Key Market/Economic Observations
S&P 500® Completes its Recovery; Positive Start to First-Quarter Earnings Season
Domestic equity markets maintained their positive momentum through April as the S&P 500 posted its best start to a year since 1987, up 17% year to date through April 23. The rally has largely been a function of a more accommodative Federal Reserve (Fed), fading fears of a global growth slowdown, positive progress in trade negotiations, and a better-than-expected kick-off to the first-quarter earnings season. Earnings helped propel the S&P 500 to a new all-time high of 2,945, also on April 23, eclipsing the previous mark set in September 2018. This benchmark is now up more than 25% since its late December 2018 low. We continue to see a path higher for U.S. equities, but we believe caution is warranted as an uptick in market volatility would be the norm given the historically low volatility we’ve experienced thus far in 2019.
International Developed Markets
Pockets of Optimism Emerging from the Global Growth Slowdown Narrative
The International Monetary Fund (IMF) cut its outlook for global growth in 2019 from 3.5% to 3.3%, marking the third downgrade in the past six months. At first glance, the report might seem cautious given its title, “Growth Slowdown, Precarious Recovery.” In fact, the organization cited weaker growth in Europe as a notable concern due to a variety of uncertainties: Brexit, Italian debt spreads, and French protests. However, the IMF actually forecasts a modest recovery later in the year. Furthermore, key pockets of relief to the European economic outlook have started to emerge.

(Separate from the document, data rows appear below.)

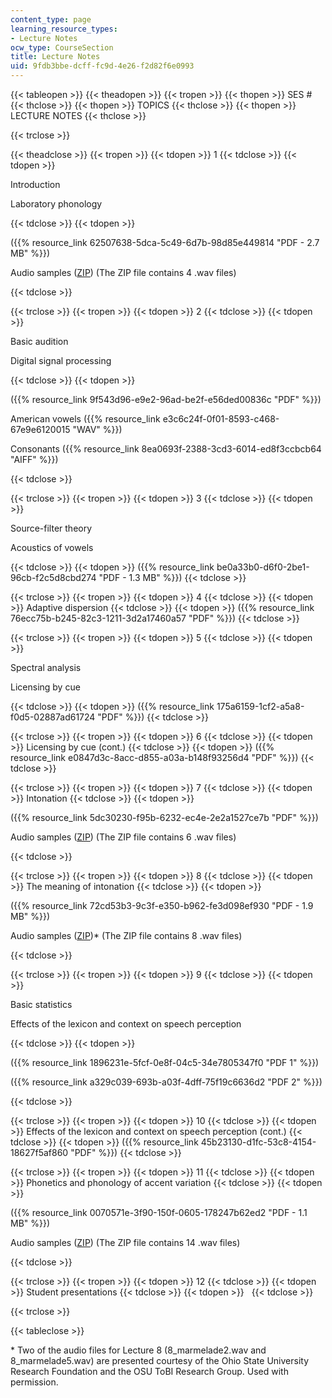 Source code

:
 ```yaml
---
content_type: page
learning_resource_types:
- Lecture Notes
ocw_type: CourseSection
title: Lecture Notes
uid: 9fdb3bbe-dcff-fc9d-4e26-f2d82f6e0993
---
```


{{< tableopen >}}
{{< theadopen >}}
{{< tropen >}}
{{< thopen >}}
SES #
{{< thclose >}}
{{< thopen >}}
TOPICS
{{< thclose >}}
{{< thopen >}}
LECTURE NOTES
{{< thclose >}}

{{< trclose >}}

{{< theadclose >}}
{{< tropen >}}
{{< tdopen >}}
1
{{< tdclose >}}
{{< tdopen >}}


Introduction

Laboratory phonology


{{< tdclose >}}
{{< tdopen >}}


({{% resource_link 62507638-5dca-5c49-6d7b-98d85e449814 "PDF - 2.7 MB" %}})

Audio samples ([ZIP](/ans7870/24/24.910/s07/lecturenotes/lec1_audio.zip)) (The ZIP file contains 4 .wav files)


{{< tdclose >}}

{{< trclose >}}
{{< tropen >}}
{{< tdopen >}}
2
{{< tdclose >}}
{{< tdopen >}}


Basic audition

Digital signal processing


{{< tdclose >}}
{{< tdopen >}}


({{% resource_link 9f543d96-e9e2-96ad-be2f-e56ded00836c "PDF" %}})

American vowels ({{% resource_link e3c6c24f-0f01-8593-c468-67e9e6120015 "WAV" %}})

Consonants ({{% resource_link 8ea0693f-2388-3cd3-6014-ed8f3ccbcb64 "AIFF" %}})


{{< tdclose >}}

{{< trclose >}}
{{< tropen >}}
{{< tdopen >}}
3
{{< tdclose >}}
{{< tdopen >}}


Source-filter theory

Acoustics of vowels


{{< tdclose >}}
{{< tdopen >}}
({{% resource_link be0a33b0-d6f0-2be1-96cb-f2c5d8cbd274 "PDF - 1.3 MB" %}})
{{< tdclose >}}

{{< trclose >}}
{{< tropen >}}
{{< tdopen >}}
4
{{< tdclose >}}
{{< tdopen >}}
Adaptive dispersion
{{< tdclose >}}
{{< tdopen >}}
({{% resource_link 76ecc75b-b245-82c3-1211-3d2a17460a57 "PDF" %}})
{{< tdclose >}}

{{< trclose >}}
{{< tropen >}}
{{< tdopen >}}
5
{{< tdclose >}}
{{< tdopen >}}


Spectral analysis

Licensing by cue


{{< tdclose >}}
{{< tdopen >}}
({{% resource_link 175a6159-1cf2-a5a8-f0d5-02887ad61724 "PDF" %}})
{{< tdclose >}}

{{< trclose >}}
{{< tropen >}}
{{< tdopen >}}
6
{{< tdclose >}}
{{< tdopen >}}
Licensing by cue (cont.)
{{< tdclose >}}
{{< tdopen >}}
({{% resource_link e0847d3c-8acc-d855-a03a-b148f93256d4 "PDF" %}})
{{< tdclose >}}

{{< trclose >}}
{{< tropen >}}
{{< tdopen >}}
7
{{< tdclose >}}
{{< tdopen >}}
Intonation
{{< tdclose >}}
{{< tdopen >}}


({{% resource_link 5dc30230-f95b-6232-ec4e-2e2a1527ce7b "PDF" %}})

Audio samples ([ZIP](/ans7870/24/24.910/s07/lecturenotes/lec7_audio.zip)) (The ZIP file contains 6 .wav files)


{{< tdclose >}}

{{< trclose >}}
{{< tropen >}}
{{< tdopen >}}
8
{{< tdclose >}}
{{< tdopen >}}
The meaning of intonation
{{< tdclose >}}
{{< tdopen >}}


({{% resource_link 72cd53b3-9c3f-e350-b962-fe3d098ef930 "PDF - 1.9 MB" %}})

Audio samples ([ZIP](/ans7870/24/24.910/s07/lecturenotes/lec8_audio.zip))\* (The ZIP file contains 8 .wav files)


{{< tdclose >}}

{{< trclose >}}
{{< tropen >}}
{{< tdopen >}}
9
{{< tdclose >}}
{{< tdopen >}}


Basic statistics

Effects of the lexicon and context on speech perception


{{< tdclose >}}
{{< tdopen >}}


({{% resource_link 1896231e-5fcf-0e8f-04c5-34e7805347f0 "PDF 1" %}})

({{% resource_link a329c039-693b-a03f-4dff-75f19c6636d2 "PDF 2" %}})


{{< tdclose >}}

{{< trclose >}}
{{< tropen >}}
{{< tdopen >}}
10
{{< tdclose >}}
{{< tdopen >}}
Effects of the lexicon and context on speech perception (cont.)
{{< tdclose >}}
{{< tdopen >}}
({{% resource_link 45b23130-d1fc-53c8-4154-18627f5af860 "PDF" %}})
{{< tdclose >}}

{{< trclose >}}
{{< tropen >}}
{{< tdopen >}}
11
{{< tdclose >}}
{{< tdopen >}}
Phonetics and phonology of accent variation
{{< tdclose >}}
{{< tdopen >}}


({{% resource_link 0070571e-3f90-150f-0605-178247b62ed2 "PDF - 1.1 MB" %}})

Audio samples ([ZIP](/ans7870/24/24.910/s07/lecturenotes/lec11_audio.zip)) (The ZIP file contains 14 .wav files)


{{< tdclose >}}

{{< trclose >}}
{{< tropen >}}
{{< tdopen >}}
12
{{< tdclose >}}
{{< tdopen >}}
Student presentations
{{< tdclose >}}
{{< tdopen >}}
 
{{< tdclose >}}

{{< trclose >}}

{{< tableclose >}}

\* Two of the audio files for Lecture 8 (8\_marmelade2.wav and 8\_marmelade5.wav) are presented courtesy of the Ohio State University Research Foundation and the OSU ToBI Research Group. Used with permission.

Robust Chinese Economic Data Offset Weakness in Korea
While U.S. large-cap equities are reaching new all-time highs, the Emerging Market (EM) index remains more than 10% below its January 2018 peak. For the first time in months, Chinese economic data were better than consensus expectations, suggesting federal stimulus measures are having a positive impact.

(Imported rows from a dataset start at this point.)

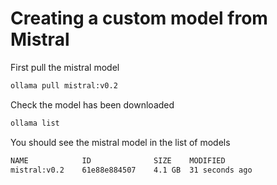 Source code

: # Creating a custom model from Mistral

First pull the mistral model

```bash
ollama pull mistral:v0.2
```

Check the model has been downloaded

```bash
ollama list
```

You should see the mistral model in the list of models

```bash
NAME            ID              SIZE    MODIFIED       
mistral:v0.2    61e88e884507    4.1 GB  31 seconds ago
```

Oil Climbs after Iran Sanction Waivers Expire; Gasoline near Four-Year High
Commodity prices were mixed in April, with the broad Bloomberg Commodity Index edging modestly higher, pushing year-to-date returns above 7%. Industrial metals slipped over 2% for the month, despite signs of improved economic and financial data from China and increased optimism surrounding a potential trade deal with the United States. The majority of the broader index’s increase was driven by crude oil after the United States declined to extend import waivers for Iranian crude oil, surprising consensus expectations for an extension.
Demographic Shifts and the Changing Dynamics of Economic Growth
The industrial revolution beginning in the mid-eighteenth century sparked unparalleled population growth across the globe — from less than 1.1 billion people in 1820 to over 7.7 billion in 2019, according to data from the United Nations. In concert, several other major developments (for example, vaccines, plumbing, heating and cooling, and transportation) spurred vast improvements in the quality of life. Collectively, these technological advances expanded the available labor force, enhanced productivity, and ultimately propelled economic growth. However, based on more recent trends and projections, the developed world is expected to undergo drastic demographic changes over the next several decades that are quite different from the time period from which we draw the majority of our economic experience. This month, we examine the potential impact of slower labor force growth and aging populations, the composition of future growth, and where we believe demographic shifts offer the largest opportunities today.